## Assigned task
Scan the data below. Pull out each line where "representing" occurs.

## Given records
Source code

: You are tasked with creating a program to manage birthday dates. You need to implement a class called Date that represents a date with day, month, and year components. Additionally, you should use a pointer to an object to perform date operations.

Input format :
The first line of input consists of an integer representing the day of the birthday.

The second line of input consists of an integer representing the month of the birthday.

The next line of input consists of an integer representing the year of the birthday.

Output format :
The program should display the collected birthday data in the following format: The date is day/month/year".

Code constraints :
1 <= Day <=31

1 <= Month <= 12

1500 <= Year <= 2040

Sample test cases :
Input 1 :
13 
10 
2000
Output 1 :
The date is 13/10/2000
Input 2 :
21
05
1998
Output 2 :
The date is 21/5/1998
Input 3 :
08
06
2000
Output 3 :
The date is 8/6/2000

## Written response
The first line of input consists of an integer representing the day of the birthday.
The second line of input consists of an integer representing the month of the birthday.
The next line of input consists of an integer representing the year of the birthday.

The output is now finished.